A key advantage of 802.11a is that it’s less susceptible to radio interference. The 5 GHz band is less noisy than the crowded 2.4 GHz band, and with more spectrum available there’s more non-overlapping channels and more overall performance. 802.11a has 19 channels in most of the world, and the FCC just increased that to 24 in the United States. Avoiding interference will become a critical factor as wireless networks gain popularity and more people have them. In contrast, 802.11b and .11g each have only three non-overlapping channels, so it’s harder to avoid interference from neighboring networks.

Everyone is not a fan of 802.11a, and companies that only sell 802.11g products often say the .11a standard has a limited market. I don’t agree, however, and think this rhetoric is simply designed to protect their turf.

Because 802.11a uses a different frequency band (5 GHz), a common complaint is that it is not compatible with the large installed base of .11b products, but several companies already offer multi-mode products that support either standard. The NetGear equipment I use, for example, recognizes both .11b and .11a networks and automatically picks the band with the best performance. My notebook PC uses 802.11a at home and downshifts to .11b when I’m at a public hotspot.
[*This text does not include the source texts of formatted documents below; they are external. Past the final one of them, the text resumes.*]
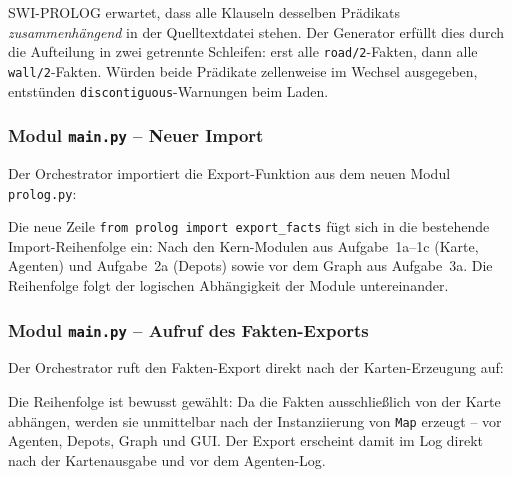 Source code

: \acs{SWI}-\acs{PROLOG} erwartet, dass alle Klauseln desselben Prädikats \textit{zusammenhängend} in der Quelltextdatei stehen. Der Generator erfüllt dies durch die Aufteilung in zwei getrennte Schleifen: erst alle \texttt{road/2}-Fakten, dann alle \texttt{wall/2}-Fakten. Würden beide Prädikate zellenweise im Wechsel ausgegeben, entstünden \texttt{discontiguous}-Warnungen beim Laden.


\subsubsection{Modul \texttt{main.py} – Neuer Import}

Der Orchestrator importiert die Export-Funktion aus dem neuen Modul \texttt{prolog.py}:



Die neue Zeile \texttt{from prolog import export\_facts} fügt sich in die bestehende Import-Reihenfolge ein: Nach den Kern-Modulen aus Aufgabe~1a--1c (Karte, Agenten) und Aufgabe~2a (Depots) sowie vor dem Graph aus Aufgabe~3a. Die Reihenfolge folgt der logischen Abhängigkeit der Module untereinander.


\subsubsection{Modul \texttt{main.py} – Aufruf des Fakten-Exports}

Der Orchestrator ruft den Fakten-Export direkt nach der Karten-Erzeugung auf:



Die Reihenfolge ist bewusst gewählt: Da die Fakten ausschließlich von der Karte abhängen, werden sie unmittelbar nach der Instanziierung von \texttt{Map} erzeugt -- vor Agenten, Depots, Graph und \acs{GUI}. Der Export erscheint damit im Log direkt nach der Kartenausgabe und vor dem Agenten-Log.


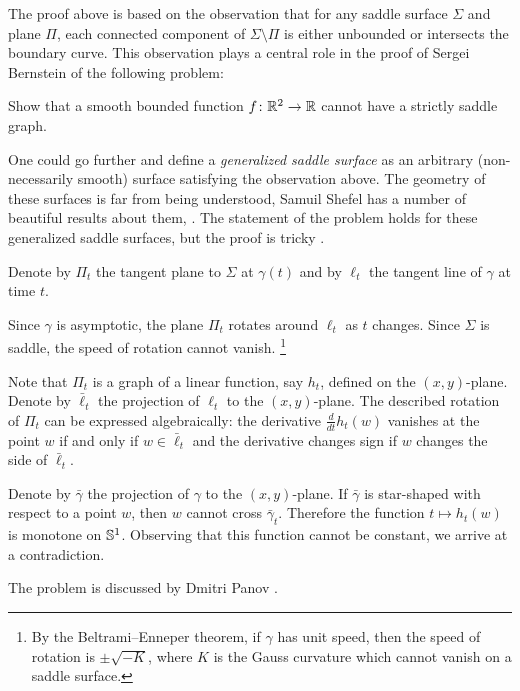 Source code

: The proof above is based on the observation 
that for any saddle surface $\Sigma$ and plane $\Pi$,
each connected component of $\Sigma\setminus \Pi$ is either unbounded or intersects the boundary curve.
This observation plays a central role in the proof of Sergei Bernstein \cite{bernshtein}
of the following problem:

\begin{pr}
Show that a smooth bounded function $f\colon\mathbb{R}^2\to\mathbb{R}$ cannot have a strictly saddle graph.
\end{pr}

One could go further and define a \emph{generalized saddle surface} as an arbitrary (non-necessarily smooth) surface satisfying the observation above.
The geometry of these surfaces is far from being understood,
Samuil Shefel has a number of beautiful results about them, 
\cite[see][and the references therein]{shefel, AKP-invitation}.
The statement of the problem holds for these generalized saddle surfaces, but
the proof is tricky \cite{petrunin-stadler}.


Denote by $\Pi_t$ the tangent plane to $\Sigma$ at $\gamma(t)$ and by $\ell_t$ the tangent line of $\gamma$ at time $t$.

Since $\gamma$ is asymptotic, the plane $\Pi_t$ rotates around $\ell_t$ as $t$ changes.
Since $\Sigma$ is saddle, the speed of rotation cannot vanish.%
\footnote{By the Beltrami--Enneper theorem, if $\gamma$ has unit speed, then the speed of rotation is $\pm\sqrt{-K}$, where $K$ is the Gauss curvature which cannot vanish on a saddle surface.}

Note that $\Pi_t$ is a graph of a linear function, say $h_t$, defined on the $(x, y)$-plane.
Denote by $\bar\ell_t$ the projection of $\ell_t$ to the $(x, y)$-plane.
The described rotation of $\Pi_t$ can be expressed algebraically:
the derivative $\tfrac{d}{dt}h_t(w)$ vanishes at the point $w$ if and only if $w\in \bar\ell_t$ 
and the derivative changes sign if $w$ changes the side of $\bar\ell_t$.

Denote by $\bar\gamma$ the projection of $\gamma$ to the $(x, y)$-plane.
If $\bar\gamma$ is star-shaped with respect to a point $w$, then $w$ cannot cross $\bar\gamma_t$.
Therefore the function $t\mapsto h_t(w)$ is monotone on $\mathbb{S}^1$.
Observing that this function cannot be constant, we arrive at a contradiction.\qeds

The problem is discussed by Dmitri Panov \cite{panov-curves}.

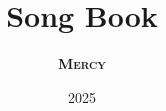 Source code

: \usepackage{array}
\usepackage[table]{xcolor}

\usepackage[chorded,noscripture]{songs}
\usepackage{lyluatex}

\usepackage{fontspec}
\usepackage{lilyglyphs}

\indexesoff

\renewcommand{\everychorus}{\textnote{Chorus:}}

\renewcommand{\lyricfont}{\sffamily\small}
\renewcommand{\printchord}[1]{\rmfamily\bf#1}


\title{Song Book}
\author{\textsc{\textbf{Mercy}}}
\date{2025}
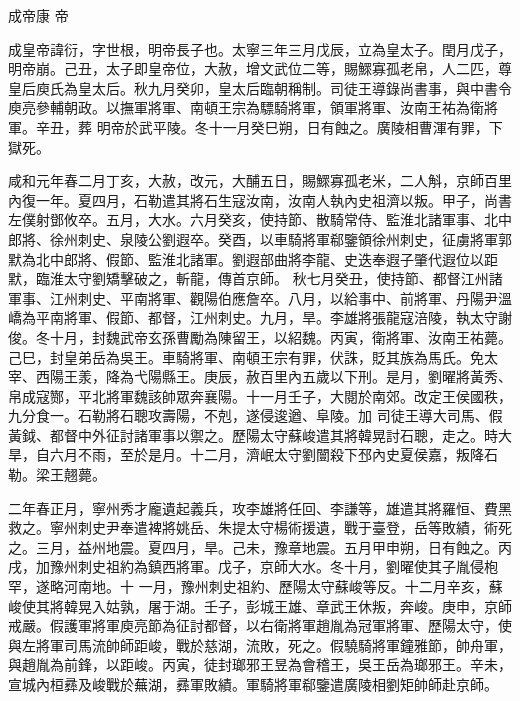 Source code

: 
\begin{pinyinscope}

 成帝康
 帝



 成皇帝諱衍，字世根，明帝長子也。太寧三年三月戊辰，立為皇太子。閏月戊子，明帝崩。己丑，太子即皇帝位，大赦，增文武位二等，賜鰥寡孤老帛，人二匹，尊皇后庾氏為皇太后。秋九月癸卯，皇太后臨朝稱制。司徒王導錄尚書事，與中書令庾亮參輔朝政。以撫軍將軍、南頓王宗為驃騎將軍，領軍將軍、汝南王祐為衛將軍。辛丑，葬
 明帝於武平陵。冬十一月癸巳朔，日有蝕之。廣陵相曹渾有罪，下獄死。



 咸和元年春二月丁亥，大赦，改元，大酺五日，賜鰥寡孤老米，二人斛，京師百里內復一年。夏四月，石勒遣其將石生寇汝南，汝南人執內史祖濟以叛。甲子，尚書左僕射鄧攸卒。五月，大水。六月癸亥，使持節、散騎常侍、監淮北諸軍事、北中郎將、徐州刺史、泉陵公劉遐卒。癸酉，以車騎將軍郗鑒領徐州刺史，征虜將軍郭默為北中郎將、假節、監淮北諸軍。劉遐部曲將李龍、史迭奉遐子肇代遐位以距默，臨淮太守劉矯擊破之，斬龍，傳首京師。
 秋七月癸丑，使持節、都督江州諸軍事、江州刺史、平南將軍、觀陽伯應詹卒。八月，以給事中、前將軍、丹陽尹溫嶠為平南將軍、假節、都督，江州刺史。九月，旱。李雄將張龍寇涪陵，執太守謝俊。冬十月，封魏武帝玄孫曹勵為陳留王，以紹魏。丙寅，衛將軍、汝南王祐薨。己巳，封皇弟岳為吳王。車騎將軍、南頓王宗有罪，伏誅，貶其族為馬氏。免太宰、西陽王羕，降為弋陽縣王。庚辰，赦百里內五歲以下刑。是月，劉曜將黃秀、帛成寇酂，平北將軍魏該帥眾奔襄陽。十一月壬子，大閱於南郊。改定王侯國秩，九分食一。石勒將石聰攻壽陽，不剋，遂侵逡遒、阜陵。加
 司徒王導大司馬、假黃鉞、都督中外征討諸軍事以禦之。歷陽太守蘇峻遣其將韓晃討石聰，走之。時大旱，自六月不雨，至於是月。十二月，濟岷太守劉闓殺下邳內史夏侯嘉，叛降石勒。梁王翹薨。



 二年春正月，寧州秀才龐遺起義兵，攻李雄將任回、李謙等，雄遣其將羅恒、費黑救之。寧州刺史尹奉遣裨將姚岳、朱提太守楊術援遺，戰于臺登，岳等敗績，術死之。三月，益州地震。夏四月，旱。己未，豫章地震。五月甲申朔，日有蝕之。丙戌，加豫州刺史祖約為鎮西將軍。戊子，京師大水。冬十月，劉曜使其子胤侵枹罕，遂略河南地。十
 一月，豫州刺史祖約、歷陽太守蘇峻等反。十二月辛亥，蘇峻使其將韓晃入姑孰，屠于湖。壬子，彭城王雄、章武王休叛，奔峻。庚申，京師戒嚴。假護軍將軍庾亮節為征討都督，以右衛將軍趙胤為冠軍將軍、歷陽太守，使與左將軍司馬流帥師距峻，戰於慈湖，流敗，死之。假驍騎將軍鐘雅節，帥舟軍，與趙胤為前鋒，以距峻。丙寅，徒封瑯邪王昱為會稽王，吳王岳為瑯邪王。辛未，宣城內桓彞及峻戰於蕪湖，彞軍敗績。軍騎將軍郗鑒遣廣陵相劉矩帥師赴京師。




\end{pinyinscope}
A second argument is the theory that 802.11a has a limited range because there’s more signal loss over distance with higher frequencies, thus impacting performance. That’s not necessarily the case and not supported by my own experience. I placed a single access point in my home office, and it provides an average throughput of about 70 Mbps anywhere in the house, using Netgear’s proprietary “turbo” mode. That’s much faster than native .11g products deliver, with just 22 Mbps of throughput. And even though NetGear now offers an upgrade to add .11g support, I feel no need to install it.
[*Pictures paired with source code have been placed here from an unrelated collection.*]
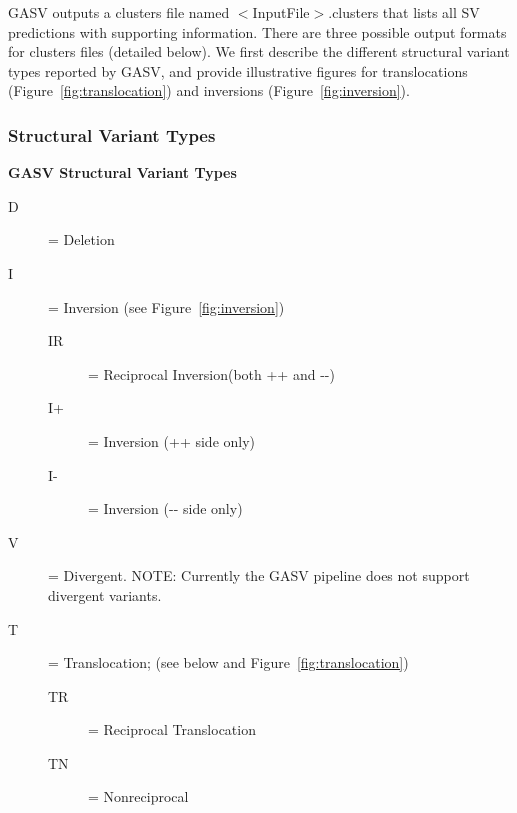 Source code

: \documentclass[11pt]{article}
\begin{document}
GASV outputs a clusters file named $<$InputFile$>$.clusters that lists all SV predictions with supporting information. There are three possible output formats for clusters files (detailed below).  We first describe the different structural variant types reported by GASV, and provide illustrative figures for translocations (Figure~\ref{fig:translocation}) and inversions (Figure~\ref{fig:inversion}).

\subsubsection{Structural Variant Types}
\label{sec:SVTypes}

\begin{framed}
\begin{center} \textbf{GASV Structural Variant Types} \end{center}
\begin{description}
\item[D] =     Deletion
\item[I] =    Inversion  (see Figure~\ref{fig:inversion})
\begin{description}
\item[IR] = Reciprocal Inversion(both ++ and -{}-)
\item[I+] =    Inversion (++ side only)
\item[I-] =    Inversion (-{}- side only)
\end{description}
\item[V] =    Divergent. {\scriptsize NOTE: Currently the GASV pipeline does not support divergent variants.}
\item[T] = Translocation; (see below and Figure~\ref{fig:translocation})
\begin{description}
\item[TR] = Reciprocal Translocation
\item[TN] = Nonreciprocal 
\end{description}
\end{description}
\end{framed}
\label{structvartypes}
\end{document}

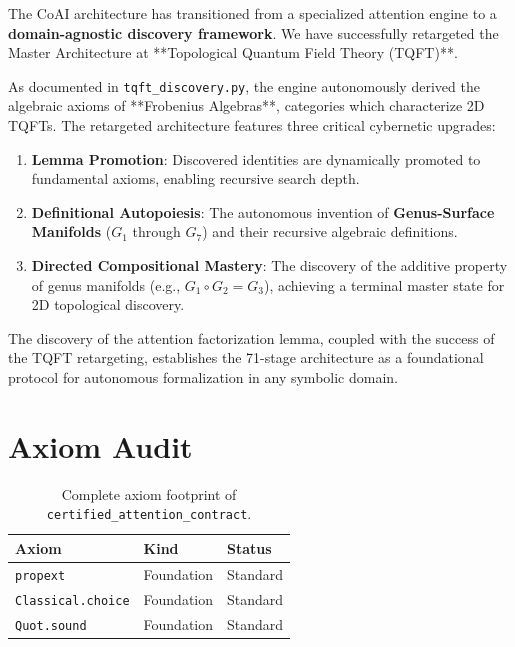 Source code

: \documentclass[11pt,a4paper,twocolumn]{article}
\theoremstyle{definition}
\theoremstyle{remark}
\newcommand{\leancode}[1]{\texttt{\color{leanblue}#1}}
\begin{document}
The CoAI architecture has transitioned from a specialized attention engine to a 
\textbf{domain-agnostic discovery framework}. We have successfully retargeted the 
Master Architecture at **Topological Quantum Field Theory (TQFT)**.

As documented in \leancode{tqft\_discovery.py}, the engine autonomously derived 
the algebraic axioms of **Frobenius Algebras**, categories which characterize 
2D TQFTs. The retargeted architecture features three critical cybernetic 
upgrades:

\begin{enumerate}[nosep]
  \item \textbf{Lemma Promotion}: Discovered identities are dynamically 
        promoted to fundamental axioms, enabling recursive search depth.
  \item \textbf{Definitional Autopoiesis}: The autonomous invention of 
        \textbf{Genus-Surface Manifolds} ($G_1$ through $G_7$) and their 
        recursive algebraic definitions.
  \item \textbf{Directed Compositional Mastery}: The discovery of the 
        additive property of genus manifolds (e.g., $G_1 \circ G_2 = G_3$), 
        achieving a terminal master state for 2D topological discovery.
\end{enumerate}

The discovery of the attention factorization lemma, coupled with the success 
of the TQFT retargeting, establishes the 71-stage architecture as a 
foundational protocol for autonomous formalization in any symbolic domain.


\section{Axiom Audit}
\label{sec:audit}

\begin{table}[t]
\centering
\small
\caption{Complete axiom footprint of
\leancode{certified\_attention\_contract}.}
\label{tab:axioms}
\begin{tabular}{@{}lll@{}}
\toprule
\textbf{Axiom} & \textbf{Kind} & \textbf{Status} \\
\midrule
\texttt{propext} & Foundation & Standard \\
\texttt{Classical.choice} & Foundation & Standard \\
\texttt{Quot.sound} & Foundation & Standard \\
\bottomrule
\end{tabular}
\end{table}
\end{document}
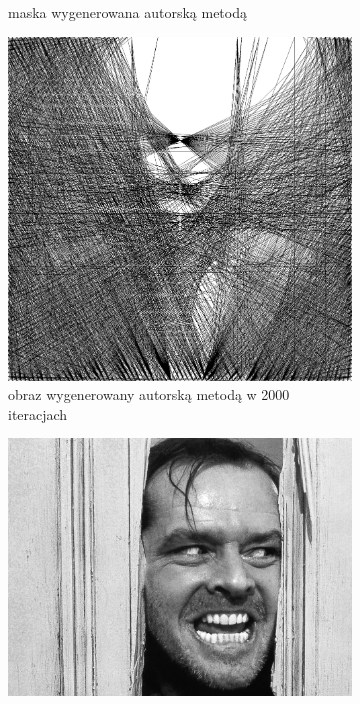 \begin{figure}[H]
\begin{subfigure}{0.32\textwidth}
        \caption{maska wygenerowana autorską metodą}
        \label{comp-comp-joker-shining-b}
    \end{subfigure}
    \begin{subfigure}{0.32\textwidth}
        \centering
        \includegraphics[width = \textwidth]{img/6-comp/joker_r_i2000_c20_inv0_bg10_obj5_ed5.png}
        \caption{obraz wygenerowany autorską metodą w 2000 iteracjach}
        \label{comp-comp-joker-shining-c}
    \end{subfigure}
    \begin{subfigure}{0.24\textwidth}
        \centering
        \includegraphics[width = \textwidth]{img/6-comp/shining_original_c10_inv0.png}

\end{subfigure}
\end{figure}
Contrary to some claims, 802.11a doesn’t necessarily cost more since retail prices depend more on the manufacturer, the store, and marketing promotions. Several months ago I paid $29.95 for my multimode PC card adapters and $49.95 for my access point, after receiving $50 rebates on each, and I still haven’t seen 802.11g products advertised with a lower price.
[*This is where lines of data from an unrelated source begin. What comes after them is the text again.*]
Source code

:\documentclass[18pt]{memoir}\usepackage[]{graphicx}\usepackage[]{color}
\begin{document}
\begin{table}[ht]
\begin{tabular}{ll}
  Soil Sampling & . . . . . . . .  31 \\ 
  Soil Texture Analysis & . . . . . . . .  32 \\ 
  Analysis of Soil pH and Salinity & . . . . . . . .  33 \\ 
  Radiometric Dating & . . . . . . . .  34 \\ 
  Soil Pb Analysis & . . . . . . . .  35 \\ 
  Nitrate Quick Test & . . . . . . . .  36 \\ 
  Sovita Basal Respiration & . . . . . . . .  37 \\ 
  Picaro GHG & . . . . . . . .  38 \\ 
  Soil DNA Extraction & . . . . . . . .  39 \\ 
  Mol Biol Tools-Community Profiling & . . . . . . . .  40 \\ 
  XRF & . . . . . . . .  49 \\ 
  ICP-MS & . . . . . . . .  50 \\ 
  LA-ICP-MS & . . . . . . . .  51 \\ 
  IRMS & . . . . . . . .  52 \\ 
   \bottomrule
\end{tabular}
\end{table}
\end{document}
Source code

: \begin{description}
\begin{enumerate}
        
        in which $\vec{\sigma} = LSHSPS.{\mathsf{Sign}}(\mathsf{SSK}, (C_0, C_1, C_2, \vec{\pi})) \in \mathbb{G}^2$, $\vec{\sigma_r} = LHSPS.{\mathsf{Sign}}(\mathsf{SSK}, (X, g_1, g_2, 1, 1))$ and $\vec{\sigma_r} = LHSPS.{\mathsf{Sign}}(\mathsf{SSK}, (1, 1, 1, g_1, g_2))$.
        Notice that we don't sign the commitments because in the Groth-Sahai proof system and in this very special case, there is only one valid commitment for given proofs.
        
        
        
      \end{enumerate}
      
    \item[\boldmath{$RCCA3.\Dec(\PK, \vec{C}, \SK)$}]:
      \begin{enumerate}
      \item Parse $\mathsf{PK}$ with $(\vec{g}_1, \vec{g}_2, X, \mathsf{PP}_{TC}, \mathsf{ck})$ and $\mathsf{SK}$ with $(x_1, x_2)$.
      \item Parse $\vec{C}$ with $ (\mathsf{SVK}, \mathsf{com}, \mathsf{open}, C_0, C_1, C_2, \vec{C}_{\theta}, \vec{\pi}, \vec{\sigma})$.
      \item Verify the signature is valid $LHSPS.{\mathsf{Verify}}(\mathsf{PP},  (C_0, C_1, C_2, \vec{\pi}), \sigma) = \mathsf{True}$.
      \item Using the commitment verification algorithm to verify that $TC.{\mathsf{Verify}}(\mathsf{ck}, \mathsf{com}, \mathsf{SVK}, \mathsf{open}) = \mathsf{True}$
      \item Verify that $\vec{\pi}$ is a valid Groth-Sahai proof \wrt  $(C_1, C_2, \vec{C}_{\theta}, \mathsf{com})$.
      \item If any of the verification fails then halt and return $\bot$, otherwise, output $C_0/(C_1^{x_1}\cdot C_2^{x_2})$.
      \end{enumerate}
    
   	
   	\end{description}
A final concern with 802.11a was recently settled at a conference sponsored by the International Telecommunications Union in Geneva, Switzerland. Negotiators from 180 nations agreed to allocate more bandwidth for 802.11a products in the 5 GHz band and eliminated differences in how countries allocate spectrum in that band. As a result, vendors can more easily make products for use anywhere in the world.
802.11e (Quality of Service)

Applications for home users are expanding beyond simple data networking and now include voice services and audio and video streaming. These apps add specific requirements for bandwidth, latency, and jitter that current 802.11 standards don’t satisfy. So the standards community has put a high priority on adding quality-of-service (QoS) guarantees. Most of this work is in the 802.11e task group.

I see little chance of 802.11e actually solving the QoS problem, however, because every device in the network must play by the same rules that give some information packets priority over others. For QoS to work, each device in a network must be replaced or upgraded, since any one device that ignores the rules or cheats can destroy QoS for all others.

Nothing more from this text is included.